[Data to examine — start]

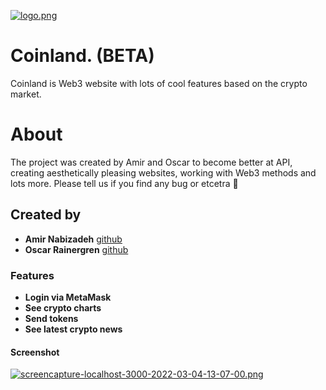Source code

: [![logo.png](https://i.postimg.cc/BZrPkVGY/logo.png)](https://postimg.cc/JtQhBK0Z)

# Coinland. (BETA)

Coinland is Web3 website with lots of cool features based on the crypto market. 

# About

The project was created by Amir and Oscar to become better at API, creating aesthetically pleasing websites, working with Web3 methods and lots more.
Please tell us if you find any bug or etcetra 🤌

## Created by

- **Amir Nabizadeh** [github](https://github.com/Nabizadehse)
- **Oscar Rainergren** [github](https://github.com/RainergrenOscar)


### Features

- **Login via MetaMask**
- **See crypto charts**
- **Send tokens**
- **See latest crypto news**

#### Screenshot

[![screencapture-localhost-3000-2022-03-04-13-07-00.png](https://i.postimg.cc/CxMShVPs/screencapture-localhost-3000-2022-03-04-13-07-00.png)](https://postimg.cc/ppSgC3tm)
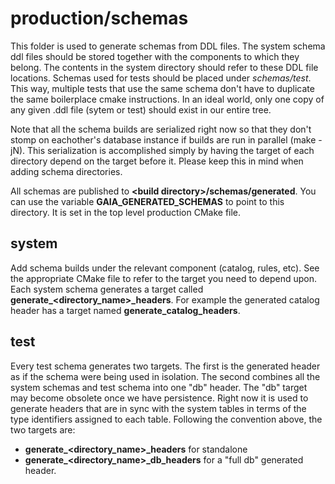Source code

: # production/schemas
This folder is used to generate schemas from DDL files. The system schema ddl files should be stored together with the components to which they belong. The contents in the system directory should refer to these DDL file locations. Schemas used for tests should be placed under _schemas/test_.  This way, multiple tests that use the same schema don't have to duplicate the same boilerplace cmake instructions. In an ideal world, only one copy of any given .ddl file (sytem or test) should exist in our entire tree.

Note that all the schema builds are serialized right now so that they don't stomp on eachother's database instance if builds are run in parallel (make -jN). This serialization is accomplished simply by having the target of each directory depend on the target before it. Please keep this in mind when adding schema directories.

All schemas are published to **\<build directory\>/schemas/generated**. You can use the variable **GAIA_GENERATED_SCHEMAS** to point to this directory. It is set in the top level production CMake file.

## system
Add schema builds under the relevant component (catalog, rules, etc). See the appropriate CMake file to refer to the target you need to depend upon. Each system schema generates a target called **generate\_\<directory\_name\>\_headers**. For example the generated catalog header has a target named **generate\_catalog\_headers**.

## test
Every test schema generates two targets. The first is the generated header as if the schema were being used in isolation. The second combines all the system schemas and test schema into one "db" header.  The "db" target may become obsolete once we have persistence. Right now it is used to generate headers that are in sync with the system tables in terms of the type identifiers assigned to each table.  Following the convention above, the two targets are:
* **generate\_<directory_name\>\_headers** for standalone
* **generate\_<directory_name\>\_db\_headers** for a "full db" generated header.
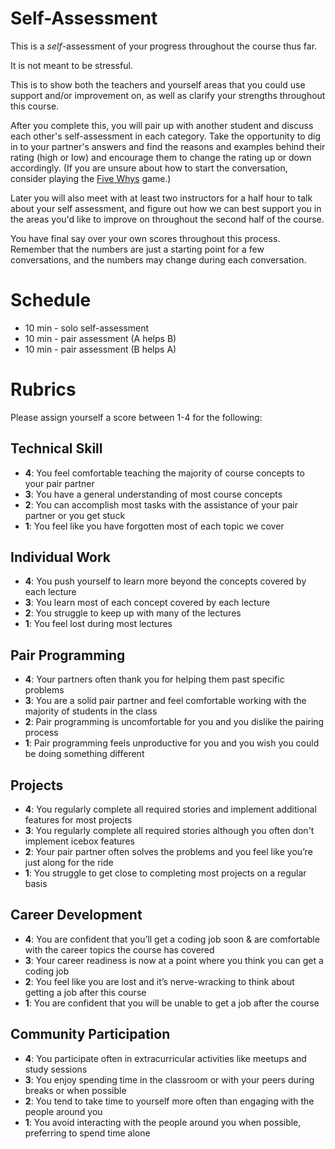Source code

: # Self-Assessment

This is a *self*-assessment of your progress throughout the course thus far.

It is not meant to be stressful.

This is to show both the teachers and yourself areas that you could use support and/or improvement on, as well as clarify your strengths throughout this course.

After you complete this, you will pair up with another student and discuss each other's self-assessment in each category. Take the opportunity to dig in to your partner's answers and find the reasons and examples behind their rating (high or low) and encourage them to change the rating up or down accordingly. (If you are unsure about how to start the conversation, consider playing the [Five Whys](https://en.wikipedia.org/wiki/5_Whys) game.)

Later you will also meet with at least two instructors for a half hour to talk about your self assessment, and figure out how we can best support you in the areas you'd like to improve on throughout the second half of the course.

You have final say over your own scores throughout this process. Remember that the numbers are just a starting point for a few conversations, and the numbers may change during each conversation.

# Schedule

* 10 min - solo self-assessment
* 10 min - pair assessment (A helps B)
* 10 min - pair assessment (B helps A)

# Rubrics

Please assign yourself a score between 1-4 for the following:

## Technical Skill

- **4**: You feel comfortable teaching the majority of course concepts to your pair partner
- **3**: You have a general understanding of most course concepts
- **2**: You can accomplish most tasks with the assistance of your pair partner or you get stuck
- **1**: You feel like you have forgotten most of each topic we cover

## Individual Work

- **4**: You push yourself to learn more beyond the concepts covered by each lecture
- **3**: You learn most of each concept covered by each lecture
- **2**: You struggle to keep up with many of the lectures
- **1**: You feel lost during most lectures

## Pair Programming

- **4**: Your partners often thank you for helping them past specific problems
- **3**: You are a solid pair partner and feel comfortable working with the majority of students in the class 
- **2**: Pair programming is uncomfortable for you and you dislike the pairing process
- **1**: Pair programming feels unproductive for you and you wish you could be doing something different

## Projects

- **4**: You regularly complete all required stories and implement additional features for most projects
- **3**: You regularly complete all required stories although you often don't implement icebox features
- **2**: Your pair partner often solves the problems and you feel like you’re just along for the ride
- **1**: You struggle to get close to completing most projects on a regular basis

## Career Development

- **4**: You are confident that you’ll get a coding job soon & are comfortable with the career topics the course has covered
- **3**: Your career readiness is now at a point where you think you can get a coding job
- **2**: You feel like you are lost and it’s nerve-wracking to think about getting a job after this course
- **1**: You are confident that you will be unable to get a job after the course

## Community Participation

- **4**: You participate often in extracurricular activities like meetups and study sessions
- **3**: You enjoy spending time in the classroom or with your peers during breaks or when possible
- **2**: You tend to take time to yourself more often than engaging with the people around you
- **1**: You avoid interacting with the people around you when possible, preferring to spend time alone

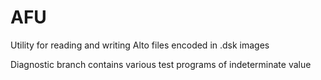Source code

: # AFU
Utility for reading and writing Alto files encoded in .dsk images

Diagnostic branch contains various test programs of indeterminate value
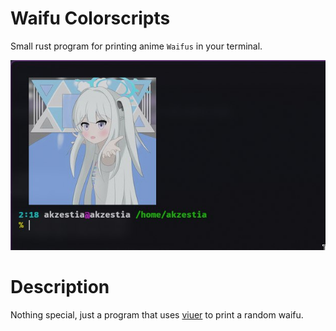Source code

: # Waifu Colorscripts

Small rust program for printing anime `Waifus` in your terminal.

<img src="assets/Preview.jpg"/>

# Description

Nothing special, just a program that uses [viuer](https://docs.rs/viuer/latest/viuer/) to print a random waifu.
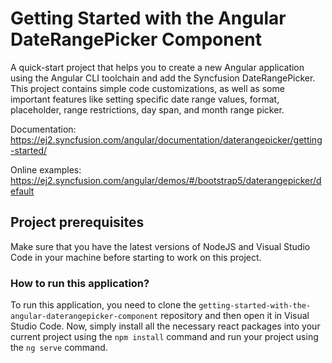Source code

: # Getting Started with the Angular DateRangePicker Component

A quick-start project that helps you to create a new Angular application using the Angular CLI toolchain and add the Syncfusion DateRangePicker. This project contains simple code customizations, as well as some important features like setting specific date range values, format, placeholder, range restrictions, day span, and month range picker.

Documentation: https://ej2.syncfusion.com/angular/documentation/daterangepicker/getting-started/

Online examples: https://ej2.syncfusion.com/angular/demos/#/bootstrap5/daterangepicker/default

## Project prerequisites

Make sure that you have the latest versions of NodeJS and Visual Studio Code in your machine before starting to work on this project.

### How to run this application?

To run this application, you need to clone the `getting-started-with-the-angular-daterangepicker-component` repository and then open it in Visual Studio Code. Now, simply install all the necessary react packages into your current project using the `npm install` command and run your project using the `ng serve` command.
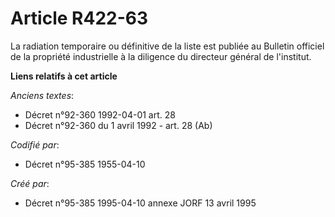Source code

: # Article R422-63

La radiation temporaire ou définitive de la liste est publiée au Bulletin officiel de la propriété industrielle à la
diligence du directeur général de l'institut.

**Liens relatifs à cet article**

_Anciens textes_:

  - Décret n°92-360 1992-04-01 art. 28
  - Décret n°92-360 du 1 avril 1992 - art. 28 (Ab)

_Codifié par_:

  - Décret n°95-385 1955-04-10

_Créé par_:

  - Décret n°95-385 1995-04-10 annexe JORF 13 avril 1995
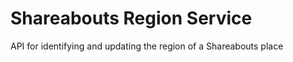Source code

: Shareabouts Region Service
==========================

API for identifying and updating the region of a Shareabouts place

[Data to examine — finish]

**Work required**.
In the entries above, find each line with "Coinland" and list it.

**Answer box**.
# Coinland. (BETA)
Coinland is Web3 website with lots of cool features based on the crypto market. 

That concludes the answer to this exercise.